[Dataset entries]
= Beginning of Section =

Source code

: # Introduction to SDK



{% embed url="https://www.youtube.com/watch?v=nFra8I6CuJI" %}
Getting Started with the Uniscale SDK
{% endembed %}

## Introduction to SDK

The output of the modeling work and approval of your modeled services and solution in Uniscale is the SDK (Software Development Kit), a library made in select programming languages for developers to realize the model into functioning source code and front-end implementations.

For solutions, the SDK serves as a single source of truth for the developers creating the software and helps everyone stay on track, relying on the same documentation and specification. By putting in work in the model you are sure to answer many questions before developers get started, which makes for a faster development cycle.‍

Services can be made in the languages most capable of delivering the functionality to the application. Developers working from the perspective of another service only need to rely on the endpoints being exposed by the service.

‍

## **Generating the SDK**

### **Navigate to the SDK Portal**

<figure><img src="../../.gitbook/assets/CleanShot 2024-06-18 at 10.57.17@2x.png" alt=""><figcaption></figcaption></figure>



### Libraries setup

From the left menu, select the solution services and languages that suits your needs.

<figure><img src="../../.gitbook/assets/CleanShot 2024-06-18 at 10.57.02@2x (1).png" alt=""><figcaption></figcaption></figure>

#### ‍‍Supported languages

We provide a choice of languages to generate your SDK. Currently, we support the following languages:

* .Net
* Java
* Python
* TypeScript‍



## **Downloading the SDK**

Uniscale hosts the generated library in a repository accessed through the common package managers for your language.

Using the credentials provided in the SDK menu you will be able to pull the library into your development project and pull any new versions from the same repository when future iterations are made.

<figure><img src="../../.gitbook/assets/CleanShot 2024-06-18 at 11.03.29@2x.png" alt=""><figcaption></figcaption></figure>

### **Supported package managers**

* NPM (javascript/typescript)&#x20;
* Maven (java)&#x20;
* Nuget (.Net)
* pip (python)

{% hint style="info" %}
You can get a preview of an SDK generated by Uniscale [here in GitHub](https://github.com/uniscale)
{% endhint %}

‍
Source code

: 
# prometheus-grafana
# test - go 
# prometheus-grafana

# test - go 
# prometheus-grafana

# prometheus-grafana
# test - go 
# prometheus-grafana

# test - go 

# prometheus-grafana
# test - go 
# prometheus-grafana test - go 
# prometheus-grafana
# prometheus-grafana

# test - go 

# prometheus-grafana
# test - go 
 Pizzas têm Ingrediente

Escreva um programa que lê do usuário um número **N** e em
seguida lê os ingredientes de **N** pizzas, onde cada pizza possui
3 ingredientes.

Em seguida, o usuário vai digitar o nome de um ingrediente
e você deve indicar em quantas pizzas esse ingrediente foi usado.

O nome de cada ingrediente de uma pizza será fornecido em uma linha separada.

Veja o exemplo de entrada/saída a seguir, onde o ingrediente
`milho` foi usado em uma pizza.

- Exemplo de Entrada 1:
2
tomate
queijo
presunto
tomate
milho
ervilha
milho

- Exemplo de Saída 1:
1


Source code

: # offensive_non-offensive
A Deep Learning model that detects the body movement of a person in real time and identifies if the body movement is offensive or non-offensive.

= End of Section =

**About this exercise:**
An exact copy of every entry above is required.

**Exercise output:**
Source code

: # Introduction to SDK



{% embed url="https://www.youtube.com/watch?v=nFra8I6CuJI" %}
Getting Started with the Uniscale SDK
{% endembed %}

## Introduction to SDK

The output of the modeling work and approval of your modeled services and solution in Uniscale is the SDK (Software Development Kit), a library made in select programming languages for developers to realize the model into functioning source code and front-end implementations.

For solutions, the SDK serves as a single source of truth for the developers creating the software and helps everyone stay on track, relying on the same documentation and specification. By putting in work in the model you are sure to answer many questions before developers get started, which makes for a faster development cycle.‍

Services can be made in the languages most capable of delivering the functionality to the application. Developers working from the perspective of another service only need to rely on the endpoints being exposed by the service.

‍

## **Generating the SDK**

### **Navigate to the SDK Portal**

<figure><img src="../../.gitbook/assets/CleanShot 2024-06-18 at 10.57.17@2x.png" alt=""><figcaption></figcaption></figure>



### Libraries setup

From the left menu, select the solution services and languages that suits your needs.

<figure><img src="../../.gitbook/assets/CleanShot 2024-06-18 at 10.57.02@2x (1).png" alt=""><figcaption></figcaption></figure>

#### ‍‍Supported languages

We provide a choice of languages to generate your SDK. Currently, we support the following languages:

* .Net
* Java
* Python
* TypeScript‍



## **Downloading the SDK**

Uniscale hosts the generated library in a repository accessed through the common package managers for your language.

Using the credentials provided in the SDK menu you will be able to pull the library into your development project and pull any new versions from the same repository when future iterations are made.

<figure><img src="../../.gitbook/assets/CleanShot 2024-06-18 at 11.03.29@2x.png" alt=""><figcaption></figcaption></figure>

### **Supported package managers**

* NPM (javascript/typescript)&#x20;
* Maven (java)&#x20;
* Nuget (.Net)
* pip (python)

{% hint style="info" %}
You can get a preview of an SDK generated by Uniscale [here in GitHub](https://github.com/uniscale)
{% endhint %}

‍
Source code

: 
# prometheus-grafana
# test - go 
# prometheus-grafana

# test - go 
# prometheus-grafana

# prometheus-grafana
# test - go 
# prometheus-grafana

# test - go 

# prometheus-grafana
# test - go 
# prometheus-grafana test - go 
# prometheus-grafana
# prometheus-grafana

# test - go 

# prometheus-grafana
# test - go 
 Pizzas têm Ingrediente

Escreva um programa que lê do usuário um número **N** e em
seguida lê os ingredientes de **N** pizzas, onde cada pizza possui
3 ingredientes.

Em seguida, o usuário vai digitar o nome de um ingrediente
e você deve indicar em quantas pizzas esse ingrediente foi usado.

O nome de cada ingrediente de uma pizza será fornecido em uma linha separada.

Veja o exemplo de entrada/saída a seguir, onde o ingrediente
`milho` foi usado em uma pizza.

- Exemplo de Entrada 1:
2
tomate
queijo
presunto
tomate
milho
ervilha
milho

- Exemplo de Saída 1:
1


Source code

: # offensive_non-offensive
A Deep Learning model that detects the body movement of a person in real time and identifies if the body movement is offensive or non-offensive.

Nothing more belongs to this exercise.